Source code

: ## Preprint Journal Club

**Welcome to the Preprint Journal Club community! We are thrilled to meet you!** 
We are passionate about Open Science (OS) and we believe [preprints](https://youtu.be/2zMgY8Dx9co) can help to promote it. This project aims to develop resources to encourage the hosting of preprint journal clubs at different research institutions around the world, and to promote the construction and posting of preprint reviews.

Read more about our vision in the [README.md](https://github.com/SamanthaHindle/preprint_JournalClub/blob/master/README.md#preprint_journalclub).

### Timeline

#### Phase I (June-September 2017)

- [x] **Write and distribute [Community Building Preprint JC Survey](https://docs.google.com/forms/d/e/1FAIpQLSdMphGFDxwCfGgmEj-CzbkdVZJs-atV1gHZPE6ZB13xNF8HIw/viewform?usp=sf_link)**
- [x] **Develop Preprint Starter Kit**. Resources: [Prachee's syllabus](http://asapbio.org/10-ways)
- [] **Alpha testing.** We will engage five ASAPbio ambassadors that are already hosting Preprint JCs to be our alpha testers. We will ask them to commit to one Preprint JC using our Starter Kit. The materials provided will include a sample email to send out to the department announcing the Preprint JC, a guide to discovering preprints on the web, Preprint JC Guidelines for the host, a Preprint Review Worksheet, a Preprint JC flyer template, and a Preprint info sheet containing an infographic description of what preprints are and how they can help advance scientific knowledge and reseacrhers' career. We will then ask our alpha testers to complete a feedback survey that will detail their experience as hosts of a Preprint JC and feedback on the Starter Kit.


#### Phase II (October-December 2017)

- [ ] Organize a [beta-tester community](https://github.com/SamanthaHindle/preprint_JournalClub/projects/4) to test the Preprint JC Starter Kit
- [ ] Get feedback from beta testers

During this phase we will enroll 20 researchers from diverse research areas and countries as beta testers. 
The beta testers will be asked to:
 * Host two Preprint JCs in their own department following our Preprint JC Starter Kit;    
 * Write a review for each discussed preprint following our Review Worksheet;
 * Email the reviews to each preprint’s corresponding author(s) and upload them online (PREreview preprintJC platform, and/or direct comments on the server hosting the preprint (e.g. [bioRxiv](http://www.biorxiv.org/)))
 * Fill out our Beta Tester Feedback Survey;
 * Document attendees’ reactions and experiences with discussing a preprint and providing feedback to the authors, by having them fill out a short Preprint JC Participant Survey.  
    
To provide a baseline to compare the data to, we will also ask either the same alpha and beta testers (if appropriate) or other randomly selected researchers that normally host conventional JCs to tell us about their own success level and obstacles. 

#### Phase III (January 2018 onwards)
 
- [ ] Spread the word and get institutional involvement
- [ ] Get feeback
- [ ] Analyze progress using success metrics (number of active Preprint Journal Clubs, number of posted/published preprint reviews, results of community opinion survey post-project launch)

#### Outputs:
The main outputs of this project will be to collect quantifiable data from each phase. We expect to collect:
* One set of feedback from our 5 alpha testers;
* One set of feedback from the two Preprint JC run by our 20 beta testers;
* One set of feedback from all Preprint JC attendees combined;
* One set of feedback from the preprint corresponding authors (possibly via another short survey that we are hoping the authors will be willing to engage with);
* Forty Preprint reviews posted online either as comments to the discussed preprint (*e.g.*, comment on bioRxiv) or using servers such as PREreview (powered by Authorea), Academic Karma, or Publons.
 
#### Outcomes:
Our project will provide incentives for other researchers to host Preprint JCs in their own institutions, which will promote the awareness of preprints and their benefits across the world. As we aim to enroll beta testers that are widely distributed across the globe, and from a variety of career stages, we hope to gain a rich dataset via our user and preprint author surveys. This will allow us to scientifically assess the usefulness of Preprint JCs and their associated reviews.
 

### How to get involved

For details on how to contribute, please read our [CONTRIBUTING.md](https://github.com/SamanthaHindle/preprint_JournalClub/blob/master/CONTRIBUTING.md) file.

Task objective:
Copy out exactly the lines from the one containing "The main outputs" through the last line above, keeping both end lines.

Solution to this task:
The main outputs of this project will be to collect quantifiable data from each phase. We expect to collect:
* One set of feedback from our 5 alpha testers;
* One set of feedback from the two Preprint JC run by our 20 beta testers;
* One set of feedback from all Preprint JC attendees combined;
* One set of feedback from the preprint corresponding authors (possibly via another short survey that we are hoping the authors will be willing to engage with);
* Forty Preprint reviews posted online either as comments to the discussed preprint (*e.g.*, comment on bioRxiv) or using servers such as PREreview (powered by Authorea), Academic Karma, or Publons.
 
#### Outcomes:
Our project will provide incentives for other researchers to host Preprint JCs in their own institutions, which will promote the awareness of preprints and their benefits across the world. As we aim to enroll beta testers that are widely distributed across the globe, and from a variety of career stages, we hope to gain a rich dataset via our user and preprint author surveys. This will allow us to scientifically assess the usefulness of Preprint JCs and their associated reviews.
 

### How to get involved

For details on how to contribute, please read our [CONTRIBUTING.md](https://github.com/SamanthaHindle/preprint_JournalClub/blob/master/CONTRIBUTING.md) file.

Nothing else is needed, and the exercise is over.